India fly to Belfast at the end of June for two T20Is against Ireland, the first matches of a white-ball calendar that runs straight into a five-game series against England, and the loudest selection debate of the build-up sits in Bihar. Vaibhav Sooryavanshi is 15 years old, on top of the IPL 2026 Orange Cap charts with 579 runs at a strike rate of 236.32, and the case for handing him a first India cap on the Stormont outfield is, on paper, hard to argue against.
The numbers are not normal. Sooryavanshi has hit 53 sixes in the season so far, became the first Indian to clear 50 in a single IPL campaign, and has Chris Gayle's all-time mark of 59 in one edition within touching distance with Rajasthan Royals' Eliminator and a possible Qualifier 2 still to play. His 15-ball half-century and a 36-ball hundred against Sunrisers Hyderabad at the Sawai Mansingh Stadium, the third-fastest century in IPL history, are the headline acts. He cleared 500 runs at 15, beating Rishabh Pant's mark for fastest to that landmark by five years.
The age line that selectors usually do not cross
India's white-ball summer is the right kind of door. Two games at Stormont on 26 and 28 June, five T20Is against England across early July, and a stated selection brief of looking at who is ready to build on the post-T20 World Cup squad. If Sooryavanshi plays the first Ireland T20I on 26 June, he does so at 15 years and 91 days old. Sachin Tendulkar's Test debut at 16 years and 205 days, set against Pakistan in Karachi in November 1989, is the youngest-India-international mark in the senior record book. A 15-year-old walking out at Stormont would close that case by more than a year.
That is the part that gives selectors pause. Indian cricket has never put a player this young into a senior international shirt, partly because no one of this age has done what Sooryavanshi has done in the IPL, and partly because the BCCI's age-progression model has tended to push under-19 graduates through India A and the domestic white-ball ladder first. Sooryavanshi has a handful of Ranji and Vijay Hazare appearances for Bihar, with a List A century in there from a 36-ball blitz that landed him the youngest Vijay Hazare centurion record. He has not yet played senior cricket outside India.

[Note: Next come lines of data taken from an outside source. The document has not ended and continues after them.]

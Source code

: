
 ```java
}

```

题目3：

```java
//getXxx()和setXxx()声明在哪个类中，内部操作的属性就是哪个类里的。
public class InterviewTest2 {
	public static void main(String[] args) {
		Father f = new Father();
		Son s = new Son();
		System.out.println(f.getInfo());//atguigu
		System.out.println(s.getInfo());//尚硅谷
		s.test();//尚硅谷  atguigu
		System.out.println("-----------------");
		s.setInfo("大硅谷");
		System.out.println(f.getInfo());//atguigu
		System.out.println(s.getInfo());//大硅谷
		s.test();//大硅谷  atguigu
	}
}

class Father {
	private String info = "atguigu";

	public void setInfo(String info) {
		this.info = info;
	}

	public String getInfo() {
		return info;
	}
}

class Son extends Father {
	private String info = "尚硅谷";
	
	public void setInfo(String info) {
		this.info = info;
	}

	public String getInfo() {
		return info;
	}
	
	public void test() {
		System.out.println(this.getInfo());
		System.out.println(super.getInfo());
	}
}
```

The case for the Ireland debut
The structure of the tour is the case. Two games at Stormont against an Ireland side ranked outside the top eight in the T20I rankings, on slow surfaces that historically favour batting, with a touring squad that the selectors have already said will be used to look at IPL form. A new captain in the white-ball set-up, with Shreyas Iyer the name most strongly pushed in the Indian press to take over from Suryakumar Yadav for the tour, brings an opening to do this without making it the headline of a marquee series.

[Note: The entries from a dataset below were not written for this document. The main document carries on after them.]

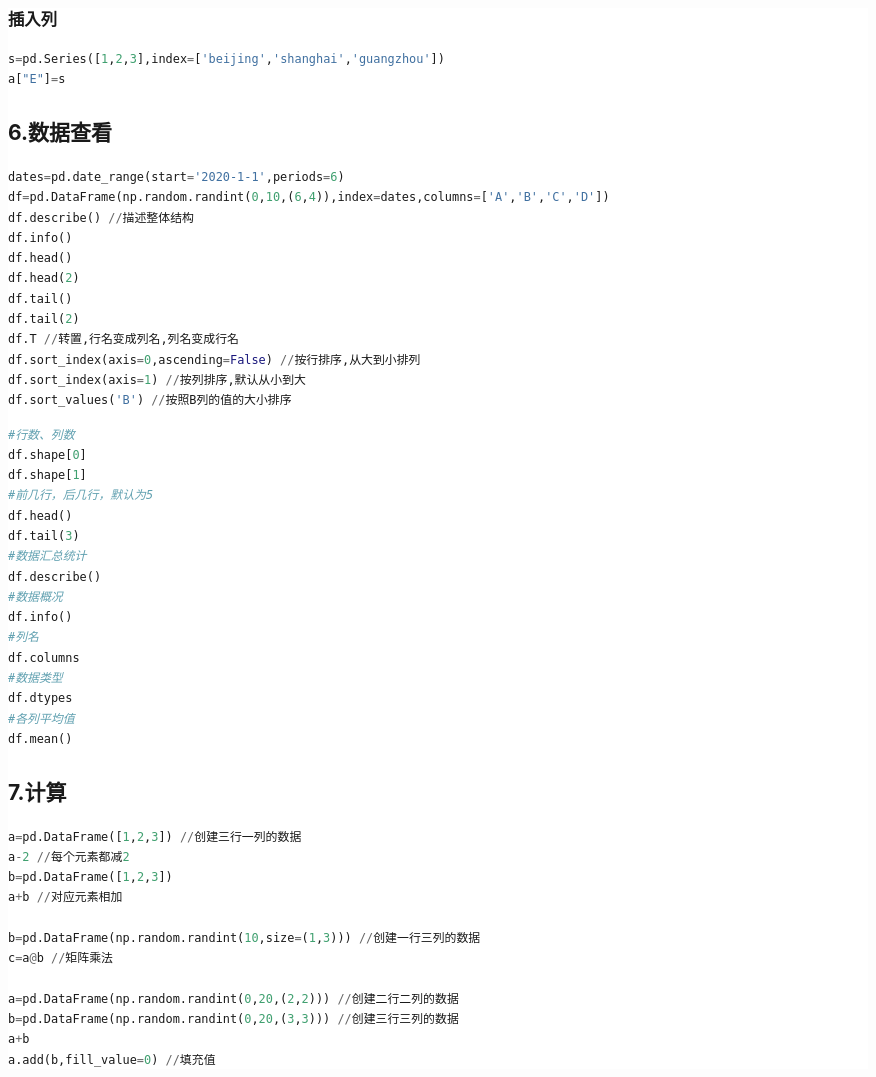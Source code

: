 ### 插入列

```python
s=pd.Series([1,2,3],index=['beijing','shanghai','guangzhou'])
a["E"]=s
```



## 6.数据查看

```python
dates=pd.date_range(start='2020-1-1',periods=6)
df=pd.DataFrame(np.random.randint(0,10,(6,4)),index=dates,columns=['A','B','C','D'])
df.describe() //描述整体结构
df.info()
df.head()
df.head(2)
df.tail()
df.tail(2)
df.T //转置,行名变成列名,列名变成行名
df.sort_index(axis=0,ascending=False) //按行排序,从大到小排列
df.sort_index(axis=1) //按列排序,默认从小到大
df.sort_values('B') //按照B列的值的大小排序
```



```python
#行数、列数
df.shape[0]
df.shape[1]
#前几行，后几行，默认为5
df.head()
df.tail(3)
#数据汇总统计
df.describe()
#数据概况
df.info()
#列名
df.columns
#数据类型
df.dtypes
#各列平均值
df.mean()
```



## 7.计算

```python
a=pd.DataFrame([1,2,3]) //创建三行一列的数据
a-2 //每个元素都减2
b=pd.DataFrame([1,2,3])
a+b //对应元素相加

b=pd.DataFrame(np.random.randint(10,size=(1,3))) //创建一行三列的数据
c=a@b //矩阵乘法

a=pd.DataFrame(np.random.randint(0,20,(2,2))) //创建二行二列的数据
b=pd.DataFrame(np.random.randint(0,20,(3,3))) //创建三行三列的数据
a+b
a.add(b,fill_value=0) //填充值
```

There is also a competition argument. India's T20I top order picked itself across the World Cup, and Shubman Gill, Sanju Samson and Abhishek Sharma will all want their place when the side travels to England. Ireland, by contrast, is the kind of low-stakes window where a 15-year-old can fail without breaking a campaign, and where a debut over the rope to win a chase becomes a story India have been waiting on since the franchise circus discovered him.
The case for waiting
The other side of the argument is just as familiar. The IPL is the most rehearsed surface in the world for a top order, and Sooryavanshi has feasted on flat pitches against attacks bowling to short boundaries with a powerplay field. The Stormont pitch in June, with a heavy outfield and Mark Adair finding swing with the new ball, is a much narrower test than a 14-over second innings under lights at Jaipur. The selectors are also acutely aware that Pant lost his ODI place last week, that Suryakumar's IPL form has cratered, and that the side they pick for Ireland is the first one of the new cycle. A failed Sooryavanshi debut in that window does not just cost him a tour. It puts a 15-year-old who has done nothing wrong into a 12-month news cycle he does not need.

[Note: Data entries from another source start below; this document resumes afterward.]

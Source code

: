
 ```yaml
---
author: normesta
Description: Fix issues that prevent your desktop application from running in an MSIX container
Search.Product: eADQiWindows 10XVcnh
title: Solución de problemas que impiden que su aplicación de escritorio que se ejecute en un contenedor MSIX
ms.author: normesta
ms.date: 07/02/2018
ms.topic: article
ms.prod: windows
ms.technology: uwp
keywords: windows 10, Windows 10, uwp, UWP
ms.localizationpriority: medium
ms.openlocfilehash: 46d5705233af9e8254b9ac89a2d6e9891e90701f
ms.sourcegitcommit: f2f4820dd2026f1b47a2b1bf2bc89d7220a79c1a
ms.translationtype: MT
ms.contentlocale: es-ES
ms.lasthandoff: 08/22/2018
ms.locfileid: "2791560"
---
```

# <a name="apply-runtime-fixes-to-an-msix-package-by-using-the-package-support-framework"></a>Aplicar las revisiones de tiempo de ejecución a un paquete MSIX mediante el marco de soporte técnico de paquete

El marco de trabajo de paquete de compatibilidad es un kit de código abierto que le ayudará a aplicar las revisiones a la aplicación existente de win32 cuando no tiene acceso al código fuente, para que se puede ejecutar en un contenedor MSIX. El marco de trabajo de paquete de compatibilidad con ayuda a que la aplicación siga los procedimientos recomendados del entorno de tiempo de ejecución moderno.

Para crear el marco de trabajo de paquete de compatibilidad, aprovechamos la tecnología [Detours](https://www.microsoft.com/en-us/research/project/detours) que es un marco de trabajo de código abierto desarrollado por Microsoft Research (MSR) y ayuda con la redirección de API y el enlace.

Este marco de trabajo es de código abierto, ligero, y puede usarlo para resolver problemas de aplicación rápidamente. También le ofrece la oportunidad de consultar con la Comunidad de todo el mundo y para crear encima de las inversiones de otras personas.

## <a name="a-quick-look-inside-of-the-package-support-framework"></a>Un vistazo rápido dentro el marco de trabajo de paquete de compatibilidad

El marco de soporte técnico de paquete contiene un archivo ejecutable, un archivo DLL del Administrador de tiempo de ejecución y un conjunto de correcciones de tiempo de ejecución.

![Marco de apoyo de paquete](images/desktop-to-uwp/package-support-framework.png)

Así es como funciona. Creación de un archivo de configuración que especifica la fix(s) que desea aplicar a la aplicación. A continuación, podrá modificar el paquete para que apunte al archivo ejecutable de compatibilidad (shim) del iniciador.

What the selectors actually decide is the story
None of this is settled. The Ireland squad has not been named. The Indian press is openly divided on whether the kid in Jaipur should be on the team sheet at Stormont. Most reports through this week have leaned towards a debut, with one or two arguing for a controlled India A series first. What is settled is that the answer reshapes a chunk of Indian cricket. If they pick him, the youngest-India-debutant marker that has stood since November 1989 goes. If they hold him back, a 15-year-old at the top of the IPL run charts spends the summer in India A whites. Either decision is a story. The IPL has just made sure neither is small.